And then, night neons itself inside me and I begin missing you in loud new ways:
The sky burns itself bright then bruises black. Things fall from the sky and those things might be water but could just as well be boys or bombs or billionaires or birds. Honestly, between your death and me, it doesn’t matter or I don’t know or I wasn’t looking or I couldn’t see because I’ve made a home out of how much I miss you and there’s no one here to tell me I should leave.

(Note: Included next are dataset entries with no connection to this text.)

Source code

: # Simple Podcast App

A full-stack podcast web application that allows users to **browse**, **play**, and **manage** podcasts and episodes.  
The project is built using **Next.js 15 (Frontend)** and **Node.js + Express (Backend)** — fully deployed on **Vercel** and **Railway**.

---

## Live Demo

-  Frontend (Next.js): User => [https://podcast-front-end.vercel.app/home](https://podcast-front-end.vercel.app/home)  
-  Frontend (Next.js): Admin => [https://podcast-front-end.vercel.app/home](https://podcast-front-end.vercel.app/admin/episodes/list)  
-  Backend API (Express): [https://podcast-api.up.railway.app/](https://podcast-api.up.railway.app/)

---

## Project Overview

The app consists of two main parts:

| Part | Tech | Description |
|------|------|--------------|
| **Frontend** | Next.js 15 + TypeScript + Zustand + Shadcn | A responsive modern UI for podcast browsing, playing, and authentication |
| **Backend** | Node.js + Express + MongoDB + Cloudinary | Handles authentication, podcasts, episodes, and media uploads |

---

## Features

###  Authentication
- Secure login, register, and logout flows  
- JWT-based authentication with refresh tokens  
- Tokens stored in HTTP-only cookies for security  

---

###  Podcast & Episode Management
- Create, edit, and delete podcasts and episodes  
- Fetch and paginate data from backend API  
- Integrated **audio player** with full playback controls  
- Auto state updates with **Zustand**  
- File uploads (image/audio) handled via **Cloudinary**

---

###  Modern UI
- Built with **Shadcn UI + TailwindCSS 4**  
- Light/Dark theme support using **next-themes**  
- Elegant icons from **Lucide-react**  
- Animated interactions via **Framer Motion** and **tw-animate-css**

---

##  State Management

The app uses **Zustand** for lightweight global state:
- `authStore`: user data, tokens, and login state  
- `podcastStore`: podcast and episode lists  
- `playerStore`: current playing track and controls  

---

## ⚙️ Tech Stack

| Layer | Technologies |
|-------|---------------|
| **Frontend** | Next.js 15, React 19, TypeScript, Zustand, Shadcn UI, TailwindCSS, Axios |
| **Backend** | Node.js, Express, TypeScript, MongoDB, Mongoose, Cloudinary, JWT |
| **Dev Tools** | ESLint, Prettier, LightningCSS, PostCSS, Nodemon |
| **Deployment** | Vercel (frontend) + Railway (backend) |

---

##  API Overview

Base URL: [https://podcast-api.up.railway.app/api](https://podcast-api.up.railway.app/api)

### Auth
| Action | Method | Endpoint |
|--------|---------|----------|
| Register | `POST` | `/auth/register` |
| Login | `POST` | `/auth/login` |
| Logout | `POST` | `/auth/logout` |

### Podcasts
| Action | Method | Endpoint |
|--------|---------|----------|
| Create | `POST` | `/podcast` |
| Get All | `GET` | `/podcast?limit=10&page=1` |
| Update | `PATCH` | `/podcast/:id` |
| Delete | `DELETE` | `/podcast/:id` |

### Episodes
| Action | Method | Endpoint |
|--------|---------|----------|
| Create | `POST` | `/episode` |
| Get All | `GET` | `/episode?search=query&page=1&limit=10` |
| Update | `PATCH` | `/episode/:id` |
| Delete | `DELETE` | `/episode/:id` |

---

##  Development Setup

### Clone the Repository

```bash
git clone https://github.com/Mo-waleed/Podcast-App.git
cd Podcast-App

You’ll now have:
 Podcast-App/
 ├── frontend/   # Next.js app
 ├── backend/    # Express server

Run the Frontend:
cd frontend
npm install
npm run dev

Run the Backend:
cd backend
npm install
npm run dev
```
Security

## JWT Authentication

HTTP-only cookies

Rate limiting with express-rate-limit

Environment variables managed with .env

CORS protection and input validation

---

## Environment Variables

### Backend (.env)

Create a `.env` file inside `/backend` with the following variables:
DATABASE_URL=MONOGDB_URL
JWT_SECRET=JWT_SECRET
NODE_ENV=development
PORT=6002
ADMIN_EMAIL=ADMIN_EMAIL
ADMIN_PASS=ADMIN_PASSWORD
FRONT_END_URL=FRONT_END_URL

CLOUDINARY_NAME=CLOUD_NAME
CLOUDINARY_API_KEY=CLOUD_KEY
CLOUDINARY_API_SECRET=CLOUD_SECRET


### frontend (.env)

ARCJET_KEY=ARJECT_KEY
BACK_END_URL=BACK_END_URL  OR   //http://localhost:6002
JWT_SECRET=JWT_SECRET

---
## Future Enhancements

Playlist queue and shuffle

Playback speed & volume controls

Alone and night-neoned, I write read drink drug grieve and all America keeps teaching me is that there are so many ways to die in America which, frankly, is qwhite confusing because this country killed you a decade ago and I’m still writing reading drinking drugging grieving binging binging blacking out in the cozy, claustrophobic home I’ve made out of how very, very much I miss you and the sky keeps throwing down consequences and corrections and histories and nations, I mean, come on, who can blame me for not wanting to go back outside? You? A whole decade ghosted, grounded and ground down into unreliable memories, dollar-word metaphors? No, not you, mother as mortar and pestle, mother as son mangling meaning out of his mother’s misfortune, mother as second draft: sorry, but it’s awfully true: you are prelude, and your progeny, loud and unrelenting in your epilogue, somehow has to live on as your last sentence, uncompleted.